Subject: RE: Can a pop song become traditional?
"So I have to accept that the term has changed."
Then you have to define what it has changed into so we can continue to discuss it.
I have hundreds of books labelled "folk" or "tradition" going back to the beginning of the twentieth century and beyond, dealing with a specific and identifiable type of song (and related cultures and activities).
I have dedicated half a century listening to singing, studying and researching that specific type of music - thirty years of that time was spent finding old singers, recording their songs and interviewing them on how those songs fitted into their lives.

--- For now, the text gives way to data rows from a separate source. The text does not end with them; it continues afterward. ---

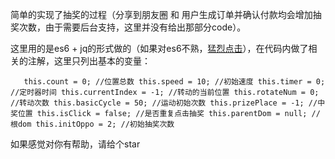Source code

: 简单的实现了抽奖的过程（分享到朋友圈 和 用户生成订单并确认付款均会增加抽奖次数，由于需要后台支持，这里并没有给出那部分code）。

这里用的是es6 + jq的形式做的（如果对es6不熟，[猛烈点击](http://es6.ruanyifeng.com/)），在代码内做了相关的注解，这里只列出基本的变量：
    
`    this.count = 0; //位置总数
    this.speed = 10; //初始速度
	this.timer = 0; //定时器时间
	this.currentIndex = -1; //转动的当前位置
	this.rotateNum = 0; //转动次数
	this.basicCycle = 50; //运动初始次数
	this.prizePlace = -1; //中奖位置
	this.isClick = false; //是否重复点击抽奖
	this.parentDom = null; //根dom
	this.initOppo = 2; //初始抽奖次数
`
	

如果感觉对你有帮助，请给个star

That time has only confirmed in my mind the idea I first started out with - that there is a unique body of song and music, that it held a unique place in the lives of people and communities and that they claimed it as "ours" (Irish, Traveller, Norfolk... wherever) something they can never claim about music that was manufactured and copyrighted by a business to be sold.
It's not the repetition or the alteration or the like or dislike that makes it traditional - it's role within the communities it served and almost certainly where it originated.
If the terms used to identify that music no longer serves because they have been replaced by other types of music, then you have to say why that is - you have to re-define the term.
Bert Lloyd summed it up perfectly way back in 1967 when he wrote "If Little Boxes and The Red Flag are folk songs, then we need a new term to describe The Outlandish Knight, Searching for Lambs and The Coalowner and the Pitman's Wife".
I suggest that the length of time the terms have been in use, the amount of research that has gon into the subject and the century or so of published material making use of the terms 'folk' and 'traditional', it is far, far too late to rename our music now - the term is too well defined for that.
It's not as if these changes you claim to have taken place have happened because the public have taken them up and re-applied them They are not terms in general use in any shape or form when applied to music - we have failed miserably to involve the broad mass of people in our music.
These changes are being demanded by a tiny number of self-interested people who lack either energy or imagination to think of a name or definition of unrelated music that catches their fancy - and even they are not agreed on what that new definition is.
The term(s) are now a a convenient cultural catchall to suit people who don't necessarily like folk or traditional music but find the term handy for their own particular ambitions and interests.
That is not how language evolves - it is not evolution but self-serving manipulation.
One of the features of traditional/folk music is that it has bee ruled to be in the public domain - try tellin the copyright holders of Eleanor Rigby that it belongs to us all and wait for the waterfall of legal writs to come showering through your letterbox.
What do you suggest - that folk song be taken out of the public domain and be subject to copyright, as are Beatles songs?
I'd have thought that folk music proper has enough problems to cope with if it is to survive.